NEW DELHI (INDIA) – While India celebrated it’s 72nd Republic Day on Tuesday, it’s capital city was on fire as thousands of Indian farmers protesting against agricultural reforms breached barricades and stormed the historic Red Fort complex in the capital and hoisted flags after clashing with police. The police in return resorted to firing tear gas to scatter them.
The chaos on the outskirts of the capital were a sharp contrast with televised images of the annual Republic Day parade in the city centre. Thousands of farmers, braving the chilling winter, drove a convoy of tractors adorned with Indian flag along the city fringe.
The body of one protester who died after the tractor he rode overturned in one of the clashes was draped in the Indian tricolour.
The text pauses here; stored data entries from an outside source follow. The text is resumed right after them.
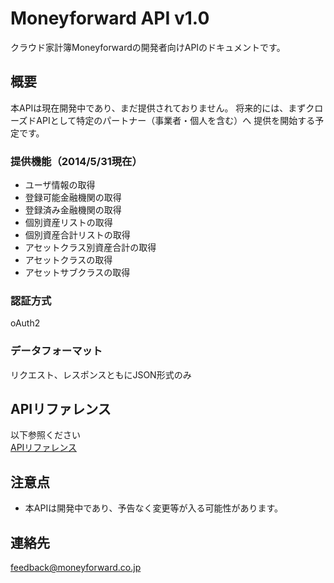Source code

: # Moneyforward API v1.0

クラウド家計簿Moneyforwardの開発者向けAPIのドキュメントです。

## 概要

本APIは現在開発中であり、まだ提供されておりません。
将来的には、まずクローズドAPIとして特定のパートナー（事業者・個人を含む）へ
提供を開始する予定です。

### 提供機能（2014/5/31現在）

* ユーザ情報の取得
* 登録可能金融機関の取得
* 登録済み金融機関の取得
* 個別資産リストの取得
* 個別資産合計リストの取得
* アセットクラス別資産合計の取得
* アセットクラスの取得
* アセットサブクラスの取得

### 認証方式
oAuth2

### データフォーマット

リクエスト、レスポンスともにJSON形式のみ

## APIリファレンス

以下参照ください  
[APIリファレンス](moneyforward-api.md)

## 注意点

* 本APIは開発中であり、予告なく変更等が入る可能性があります。
 
## 連絡先

feedback@moneyforward.co.jp 
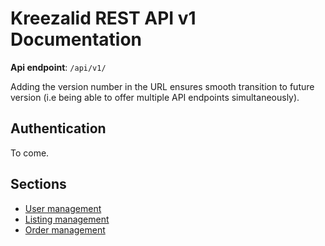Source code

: # Kreezalid REST API v1 Documentation

**Api endpoint**: `/api/v1/`

Adding the version number in the URL ensures smooth transition to future version (i.e being able to offer multiple API endpoints simultaneously).

## Authentication

To come.

## Sections

- [User management](api-users.md)
- [Listing management](api-listings.md)
- [Order management](api-orders.md)
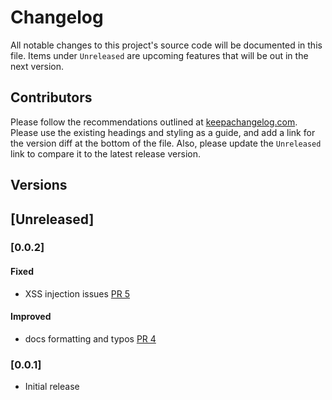 # Changelog

All notable changes to this project's source code will be documented in this file. Items under `Unreleased` are upcoming features that will be out in the next version.

## Contributors

Please follow the recommendations outlined at [keepachangelog.com](https://keepachangelog.com). Please use the existing headings and styling as a guide, and add a link for the version diff at the bottom of the file. Also, please update the `Unreleased` link to compare it to the latest release version.

## Versions

## [Unreleased]

### [0.0.2]
#### Fixed
- XSS injection issues [PR 5](https://github.com/shakacode/jstreamer/pull/5)

#### Improved
- docs formatting and typos [PR 4](https://github.com/shakacode/jstreamer/pull/4)

### [0.0.1]
- Initial release
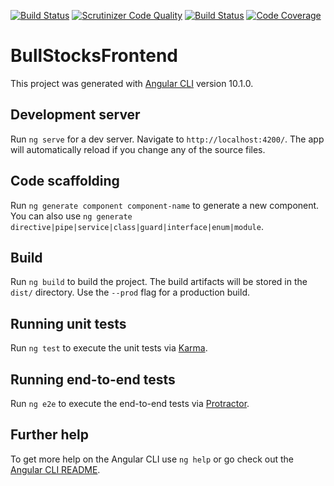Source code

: [![Build Status](https://app.travis-ci.com/Fridasaralinnea/bull-stocks-frontent.svg?branch=main)](https://app.travis-ci.com/Fridasaralinnea/bull-stocks-frontent)
[![Scrutinizer Code Quality](https://scrutinizer-ci.com/g/Fridasaralinnea/bull-stocks-frontent/badges/quality-score.png?b=main)](https://scrutinizer-ci.com/g/Fridasaralinnea/bull-stocks-frontent/?branch=main)
[![Build Status](https://scrutinizer-ci.com/g/Fridasaralinnea/bull-stocks-frontent/badges/build.png?b=main)](https://scrutinizer-ci.com/g/Fridasaralinnea/bull-stocks-frontent/build-status/main)
[![Code Coverage](https://scrutinizer-ci.com/g/Fridasaralinnea/bull-stocks-frontent/badges/coverage.png?b=main)](https://scrutinizer-ci.com/g/Fridasaralinnea/bull-stocks-frontent/?branch=main)


# BullStocksFrontend

This project was generated with [Angular CLI](https://github.com/angular/angular-cli) version 10.1.0.

## Development server

Run `ng serve` for a dev server. Navigate to `http://localhost:4200/`. The app will automatically reload if you change any of the source files.

## Code scaffolding

Run `ng generate component component-name` to generate a new component. You can also use `ng generate directive|pipe|service|class|guard|interface|enum|module`.

## Build

Run `ng build` to build the project. The build artifacts will be stored in the `dist/` directory. Use the `--prod` flag for a production build.

## Running unit tests

Run `ng test` to execute the unit tests via [Karma](https://karma-runner.github.io).

## Running end-to-end tests

Run `ng e2e` to execute the end-to-end tests via [Protractor](http://www.protractortest.org/).

## Further help

To get more help on the Angular CLI use `ng help` or go check out the [Angular CLI README](https://github.com/angular/angular-cli/blob/master/README.md).
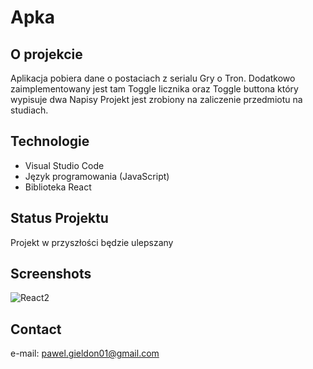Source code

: # Apka


## O projekcie
Aplikacja pobiera dane o postaciach z serialu Gry o Tron. Dodatkowo zaimplementowany jest tam Toggle licznika oraz Toggle buttona który wypisuje dwa Napisy
Projekt jest zrobiony na zaliczenie przedmiotu na studiach. 


## Technologie
* Visual Studio Code
* Język programowania (JavaScript)
* Biblioteka React


## Status Projektu
Projekt w przyszłości będzie ulepszany

## Screenshots
![React2](https://user-images.githubusercontent.com/93713186/162810281-82a8880f-20e7-4116-872a-fdf6a15ddf2f.png)


## Contact
e-mail: pawel.gieldon01@gmail.com

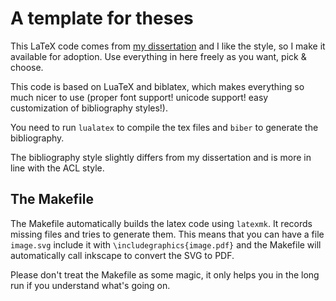 A template for theses
=====================

This LaTeX code comes from 
[my dissertation](https://ediss.sub.uni-hamburg.de/volltexte/2020/10455/pdf/Dissertation.pdf)
and I like the style, so I make it available for adoption.  Use
everything in here freely as you want, pick & choose.

This code is based on LuaTeX and biblatex, which makes everything so
much nicer to use (proper font support! unicode support! easy
customization of bibliography styles!).

You need to run `lualatex` to compile the tex files and `biber` to
generate the bibliography.

The bibliography style slightly differs from my dissertation and is
more in line with the ACL style.

The Makefile
------------

The Makefile automatically builds the latex code using `latexmk`.  It
records missing files and tries to generate them.  This means that you
can have a file `image.svg` include it with
`\includegraphics{image.pdf}` and the Makefile will automatically call
inkscape to convert the SVG to PDF.

Please don't treat the Makefile as some magic, it only helps you in
the long run if you understand what's going on.
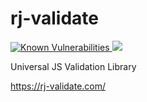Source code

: # rj-validate

<a href="https://snyk.io/test/npm/rj-validate">
	<img src="https://snyk.io/test/npm/rj-validate/badge.svg" alt="Known Vulnerabilities" data-canonical-src="https://snyk.io/test/npm/rj-validate" style="max-width:100%;">
</a>
<a href="https://travis-ci.org/Patchx/rj-validate">
	<img src="https://travis-ci.org/Patchx/rj-validate.svg?branch=master">
</a>


Universal JS Validation Library

<a href="https://rj-validate.com/">https://rj-validate.com/</a>
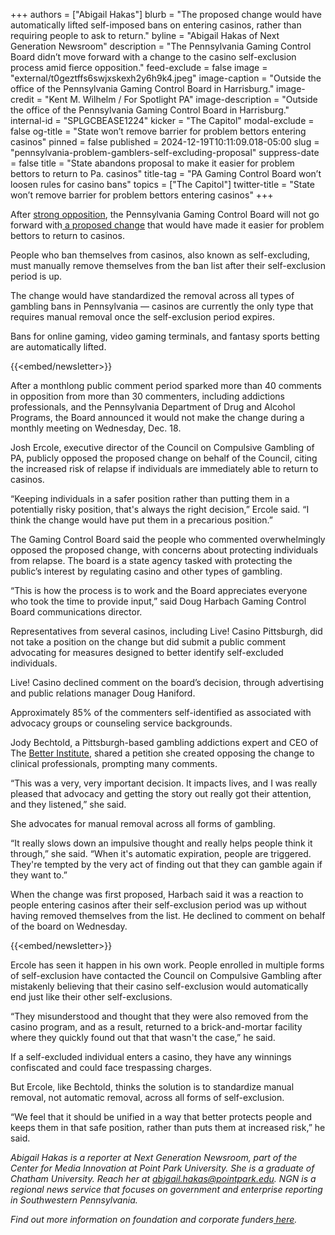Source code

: +++
authors = ["Abigail Hakas"]
blurb = "The proposed change would have automatically lifted self-imposed bans on entering casinos, rather than requiring people to ask to return."
byline = "Abigail Hakas of Next Generation Newsroom"
description = "The Pennsylvania Gaming Control Board didn’t move forward with a change to the casino self-exclusion process amid fierce opposition."
feed-exclude = false
image = "external/t0geztffs6swjxskexh2y6h9k4.jpeg"
image-caption = "Outside the office of the Pennsylvania Gaming Control Board in Harrisburg."
image-credit = "Kent M. Wilhelm / For Spotlight PA"
image-description = "Outside the office of the Pennsylvania Gaming Control Board in Harrisburg."
internal-id = "SPLGCBEASE1224"
kicker = "The Capitol"
modal-exclude = false
og-title = "State won’t remove barrier for problem bettors entering casinos"
pinned = false
published = 2024-12-19T10:11:09.018-05:00
slug = "pennsylvania-problem-gamblers-self-excluding-proposal"
suppress-date = false
title = "State abandons proposal to make it easier for problem bettors to return to Pa. casinos"
title-tag = "PA Gaming Control Board won’t loosen rules for casino bans"
topics = ["The Capitol"]
twitter-title = "State won’t remove barrier for problem bettors entering casinos"
+++

After <a href="https://www.nextgenerationnewsroom.com/news/just-no-addictions-professionals-say-proposed-rules-change-could-harm-problem-bettors">strong opposition</a>, the Pennsylvania Gaming Control Board will not go forward with<a href="https://www.nextgenerationnewsroom.com/news/state-may-loosen-rules-for-future-problem-bettors-entering-casinos"> a proposed change</a> that would have made it easier for problem bettors to return to casinos.

People who ban themselves from casinos, also known as self-excluding, must manually remove themselves from the ban list after their self-exclusion period is up.

The change would have standardized the removal across all types of gambling bans in Pennsylvania — casinos are currently the only type that requires manual removal once the self-exclusion period expires.

Bans for online gaming, video gaming terminals, and fantasy sports betting are automatically lifted.

{{<embed/newsletter>}}

After a monthlong public comment period sparked more than 40 comments in opposition from more than 30 commenters, including addictions professionals, and the Pennsylvania Department of Drug and Alcohol Programs, the Board announced it would not make the change during a monthly meeting on Wednesday, Dec. 18.

Josh Ercole, executive director of the Council on Compulsive Gambling of PA, publicly opposed the proposed change on behalf of the Council, citing the increased risk of relapse if individuals are immediately able to return to casinos.

“Keeping individuals in a safer position rather than putting them in a potentially risky position, that&#39;s always the right decision,” Ercole said. “I think the change would have put them in a precarious position.”

The Gaming Control Board said the people who commented overwhelmingly opposed the proposed change, with concerns about protecting individuals from relapse. The board is a state agency tasked with protecting the public’s interest by regulating casino and other types of gambling.

“This is how the process is to work and the Board appreciates everyone who took the time to provide input,” said Doug Harbach Gaming Control Board communications director.

Representatives from several casinos, including Live! Casino Pittsburgh, did not take a position on the change but did submit a public comment advocating for measures designed to better identify self-excluded individuals.

Live! Casino declined comment on the board’s decision, through advertising and public relations manager Doug Haniford.

Approximately 85% of the commenters self-identified as associated with advocacy groups or counseling service backgrounds.

Jody Bechtold, a Pittsburgh-based gambling addictions expert and CEO of The <a href="https://betterinstitute.com/">Better Institute</a>, shared a petition she created opposing the change to clinical professionals, prompting many comments.

“This was a very, very important decision. It impacts lives, and I was really pleased that advocacy and getting the story out really got their attention, and they listened,” she said.

She advocates for manual removal across all forms of gambling.

“It really slows down an impulsive thought and really helps people think it through,” she said. “When it&#39;s automatic expiration, people are triggered. They&#39;re tempted by the very act of finding out that they can gamble again if they want to.”

When the change was first proposed, Harbach said it was a reaction to people entering casinos after their self-exclusion period was up without having removed themselves from the list. He declined to comment on behalf of the board on Wednesday.

{{<embed/newsletter>}}

Ercole has seen it happen in his own work. People enrolled in multiple forms of self-exclusion have contacted the Council on Compulsive Gambling after mistakenly believing that their casino self-exclusion would automatically end just like their other self-exclusions.

“They misunderstood and thought that they were also removed from the casino program, and as a result, returned to a brick-and-mortar facility where they quickly found out that that wasn&#39;t the case,” he said.

If a self-excluded individual enters a casino, they have any winnings confiscated and could face trespassing charges.

But Ercole, like Bechtold, thinks the solution is to standardize manual removal, not automatic removal, across all forms of self-exclusion.

“We feel that it should be unified in a way that better protects people and keeps them in that safe position, rather than puts them at increased risk,” he said.

<em>Abigail Hakas is a reporter at Next Generation Newsroom, part of the Center for Media Innovation at Point Park University. She is a graduate of Chatham University. Reach her at abigail.hakas@pointpark.edu. NGN is a regional news service that focuses on government and enterprise reporting in Southwestern Pennsylvania.</em>

<em>Find out more information on foundation and corporate funders</em><a href="https://www.nextgenerationnewsroom.org/sponsors"><em> here</em></a><em>.</em>

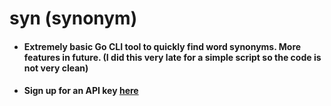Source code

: # syn (synonym)

- #### Extremely basic Go CLI tool to quickly find word synonyms. More features in future. (I did this very late for a simple script so the code is not very clean)

- #### Sign up for an API key [here](https://dictionaryapi.com/register/index)
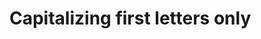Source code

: # Capitalizing first letters only

<?php
    $str = "hello world";
    $ans = ucwords($str);
    echo $ouput; // Hello World
?>
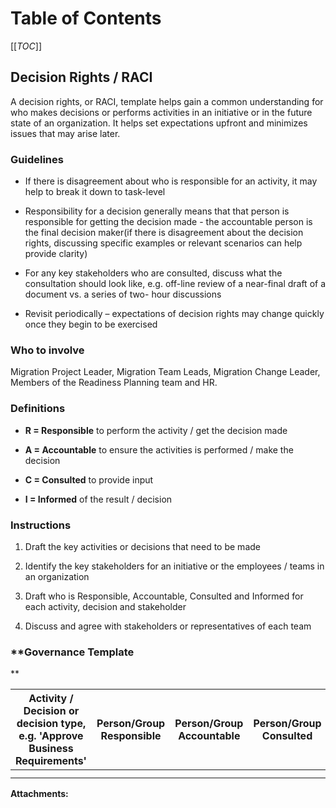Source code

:   

  

|    |    |    |    |
| --- | --- | --- | --- |

  

**Table of Contents**
=====================

[[_TOC_]]

**Decision Rights / RACI**
--------------------------

A decision rights, or RACI, template helps gain a common understanding for who makes decisions or performs activities in an initiative or in the future state of an organization. It helps set expectations upfront and minimizes issues that may arise later.

### **Guidelines**

*   If there is disagreement about who is responsible for an activity, it may help to break it down to task-level
    
*   Responsibility for a decision generally means that that person is responsible for getting the decision made - the accountable person is the final decision maker(if there is disagreement about the decision rights, discussing specific examples or relevant scenarios can help provide clarity)
    
*   For any key stakeholders who are consulted, discuss what the consultation should look like, e.g. off-line review of a near-final draft of a document vs. a series of two- hour discussions
    
*   Revisit periodically – expectations of decision rights may change quickly once they begin to be exercised
    

### **Who to involve**

Migration Project Leader, Migration Team Leads, Migration Change Leader, Members of the Readiness Planning team and HR.

### **Definitions**

*   **R = Responsible** to perform the activity / get the decision made
    
*   **A = Accountable** to ensure the activities is performed / make the decision
    
*   **C = Consulted** to provide input
    
*   **I = Informed** of the result / decision
    

### **Instructions**

1.  Draft the key activities or decisions that need to be made
    
2.  Identify the key stakeholders for an initiative or the employees / teams in an organization
    
3.  Draft who is Responsible, Accountable, Consulted and Informed for each activity, decision and stakeholder
    
4.  Discuss and agree with stakeholders or representatives of each team
    

### **Governance Template  
**

|   Activity / Decision or decision type, e.g. 'Approve Business Requirements'   |   Person/Group  Responsible   |   Person/Group  Accountable   |   Person/Group  Consulted   |   Person/Group  Informed   |
| --- | --- | --- | --- | --- |
|     |     |     |     |     |
|     |     |     |     |     |

 **Attachments:** 

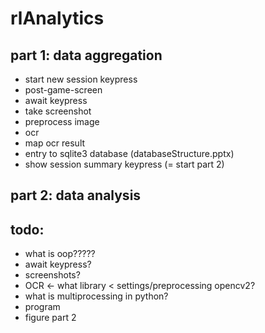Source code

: # rlAnalytics

## part 1: data aggregation

* start new session keypress
* post-game-screen
* await keypress
* take screenshot
* preprocess image
* ocr
* map ocr result
* entry to sqlite3 database (databaseStructure.pptx)
* show session summary keypress (= start part 2)

## part 2: data analysis


## todo:

* what is oop?????
* await keypress?
* screenshots?
* OCR <- what library < settings/preprocessing opencv2?
* what is multiprocessing in python?
* program
* figure part 2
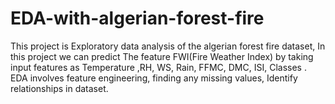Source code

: # EDA-with-algerian-forest-fire
This project is Exploratory data analysis of the algerian forest fire dataset, In this project we can predict The feature FWI(Fire Weather Index) by taking input features as Temperature ,RH, WS, Rain, FFMC, DMC, ISI, Classes . EDA involves feature engineering, finding  any missing values, Identify relationships in dataset.

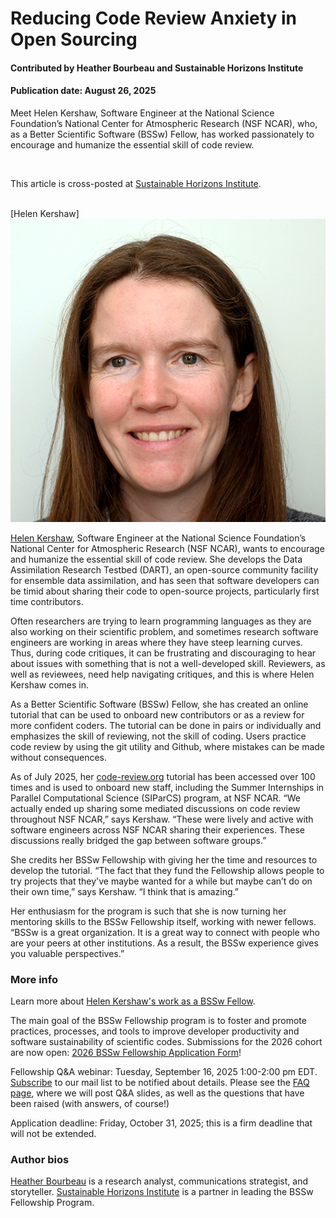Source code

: # Reducing Code Review Anxiety in Open Sourcing

#### Contributed by Heather Bourbeau and Sustainable Horizons Institute

#### Publication date: August 26, 2025

Meet Helen Kershaw, Software Engineer at the National Science Foundation’s National Center for Atmospheric Research (NSF NCAR), who, as a Better Scientific Software (BSSw) Fellow, has worked passionately to encourage and humanize the essential skill of code review.

<br>

This article is cross-posted at [Sustainable Horizons Institute](https://shinstitute.org/reducing-code-review-anxiety-in-open-sourcing/).

<br>
[Helen Kershaw]<img src='../../images/People_2023_F_Kershaw.png' class='logo' />

<br>

[Helen Kershaw](https://bssw.io/fellows/helen-kershaw), Software Engineer at the National Science Foundation’s National Center for Atmospheric Research (NSF NCAR), wants to encourage and humanize the essential skill of code review. She develops the Data Assimilation Research Testbed (DART), an open-source community facility for ensemble data assimilation, and has seen that software developers can be timid about sharing their code to open-source projects, particularly first time contributors. 

Often researchers are trying to learn programming languages as they are also working on their scientific problem, and sometimes research software engineers are working in areas where they have steep learning curves. Thus, during code critiques, it can be frustrating and discouraging to hear about issues with something that is not a well-developed skill. Reviewers, as well as reviewees, need help navigating critiques, and this is where Helen Kershaw comes in. 

As a Better Scientific Software (BSSw) Fellow, she has created an online tutorial that can be used to onboard new contributors or as a review for more confident coders. The tutorial can be done in pairs or individually and emphasizes the skill of reviewing, not the skill of coding. Users practice code review by using the git utility and Github, where mistakes can be made without consequences.

As of July 2025, her [code-review.org](https://code-review.org/) tutorial has been accessed over 100 times and is used to onboard new staff, including the Summer Internships in Parallel Computational Science (SIParCS) program, at NSF NCAR. “We actually ended up sharing some mediated discussions on code review throughout NSF NCAR,” says Kershaw. “These were lively and active with software engineers across NSF NCAR sharing their experiences. These discussions really bridged the gap between software groups.” 

She credits her BSSw Fellowship with giving her the time and resources to develop the tutorial.  “The fact that they fund the Fellowship allows people to try projects that they've maybe wanted for a while but maybe can’t do on their own time,” says Kershaw. “I think that is amazing.”

Her enthusiasm for the program is such that she is now turning her mentoring skills to the BSSw Fellowship itself, working with newer fellows. “BSSw is a great organization. It is a great way to connect with people who are your peers at other institutions. As a result, the BSSw experience gives you valuable perspectives.”  

### More info
Learn more about [Helen Kershaw's work as a BSSw Fellow](https://bssw.io/fellows/helen-kershaw).

The main goal of the BSSw Fellowship program is to foster and promote practices, processes, and tools to improve developer productivity and software sustainability of scientific codes. Submissions for the 2026 cohort are now open: [2026 BSSw Fellowship Application Form](https://bssw.io/pages/apply-for-the-bssw-fellowship-program)!

Fellowship Q&A webinar: Tuesday, September 16, 2025 1:00-2:00 pm EDT. [Subscribe](https://bssw.io/pages/receive-our-email-digest) to our mail list to be notified about details. Please see the [FAQ page](https://bssw.io/pages/bssw-fellowship-faq), where we will post Q&A slides, as well as the questions that have been raised (with answers, of course!)

Application deadline: Friday, October 31, 2025; this is a firm deadline that will not be extended.

### Author bios
[Heather Bourbeau](https://www.linkedin.com/in/heatherbourbeau/) is a research analyst, communications strategist, and storyteller.
[Sustainable Horizons Institute](https://shinstitute.org) is a partner in leading the BSSw Fellowship Program.

<!---
Publish: yes
Track: bssw fellowship
Topics: Funding sources and programs, projects and organizations
OpenGraph image: OG_2508_BSSwFellowships.png
--->
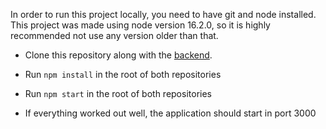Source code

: In order to run this project locally, you need to have git and node installed. This project was made using node version 16.2.0, so it is highly recommended not use any version older than that.

- Clone this repository along with the [backend](https://github.com/nettivastaava/Verkkokauppa-backend).

- Run `npm install` in the root of both repositories

- Run `npm start` in the root of both repositories

- If everything worked out well, the application should start in port 3000

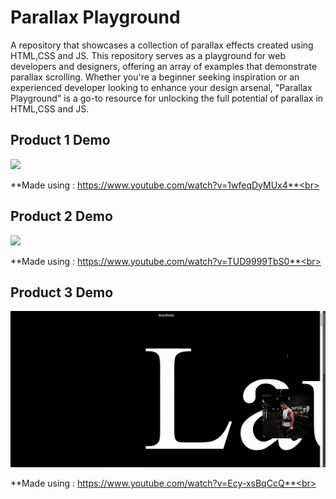 # Parallax Playground

A  repository that showcases a collection of  parallax effects created using HTML,CSS and JS. This repository serves as a playground for web developers and designers, offering an array of examples that demonstrate parallax scrolling. Whether you're a beginner seeking inspiration or an experienced developer looking to enhance your design arsenal, "Parallax Playground" is a go-to resource for unlocking the full potential of parallax in HTML,CSS and JS.

## Product 1 Demo

<img src="assets/prod1.gif" width="800" ><br>

**Made using : https://www.youtube.com/watch?v=1wfeqDyMUx4**<br>

## Product 2 Demo

<img src="assets/prod2.gif" width="800" ><br> 

**Made using : https://www.youtube.com/watch?v=TUD9999TbS0**<br>

## Product 3 Demo

<img src="assets/prod3.gif" width="800" ><br> 

**Made using : https://www.youtube.com/watch?v=Ecy-xsBqCcQ**<br>
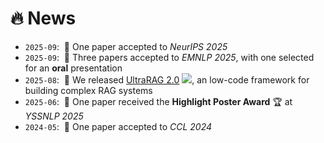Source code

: # 🔥 News

- `2025-09`: &nbsp;🎉 One paper accepted to *NeurIPS 2025*
- `2025-09`: &nbsp;🎉 Three papers accepted to *EMNLP 2025*, with one selected for an **oral** presentation
- `2025-08`: &nbsp;🎉 We released [UltraRAG 2.0](https://github.com/OpenBMB/UltraRAG) [![](https://img.shields.io/github/stars/OpenBMB/UltraRAG?style=social&label=Code+Stars)](https://github.com/OpenBMB/UltraRAG), an low-code framework for building complex RAG systems
- `2025-06`: &nbsp;🎉 One paper received the **Highlight Poster Award** 🏆 at *YSSNLP 2025*
- `2024-05`: &nbsp;🎉 One paper accepted to *CCL 2024*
The body lay in a central Delhi street said witness, Vishu Arora.
“He died right there,” Arora added.
Witnesses state they saw at least five police and three protesters injured at the Red Fort. Some of the protesters who scaled its walls carried ceremonial swords.
The farmers took to the streets to protest after a law was passed which they say help large, private buyers at the expense of producers. The angered growers have been camping outside New Delhi for almost two months, posing one of the biggest challenges to Prime Minister Narendra Modi since he came to power in 2014.
“Modi will hear us now, he will have to hear us now,” said Sukhdev Singh, 55, a farmer from the northern state of Punjab, who was among hundreds of protesters, some on horseback, who broke away from a key route of a tractor convoy by protesters.
The protester’s from the city’s north headed towards the government buildings in its centre. They took control of cranes and used ropes to take down roadblocks, forcing constables in riot gear to give way.
A second group rode tractors to get to a key central traffic junction, also breaching barricades after similar clashes with police. Domestic television channels showed images of several bloodied protesters.
Protest organiser Samyukt Kisan Morcha, however, said the groups swerving from set routes did not represent the majority of farmers.
“None of the leaders disappeared,” the grouping of farm unions said in a statement. “They are following the set routes.”
Agriculture employs about half of India’s population of 1.3 billion, and unrest among an estimated 150 million land owning farmers has unsettled the government. Despite nine rounds of talks with farmers’ unions, it has failed to end the protests. Farm leaders rejected the government’s offer to delay the laws for 18 months, and made the push for repeal instead.
“The farm organisations have a very strong hold,” said Ambar Kumar Ghosh, an analyst at New Delhi think tank the Observer Research Foundation.
“They have the resources to mobilise support, and to continue the protest for a long time. They have also been very successful in keeping the protest really focused.”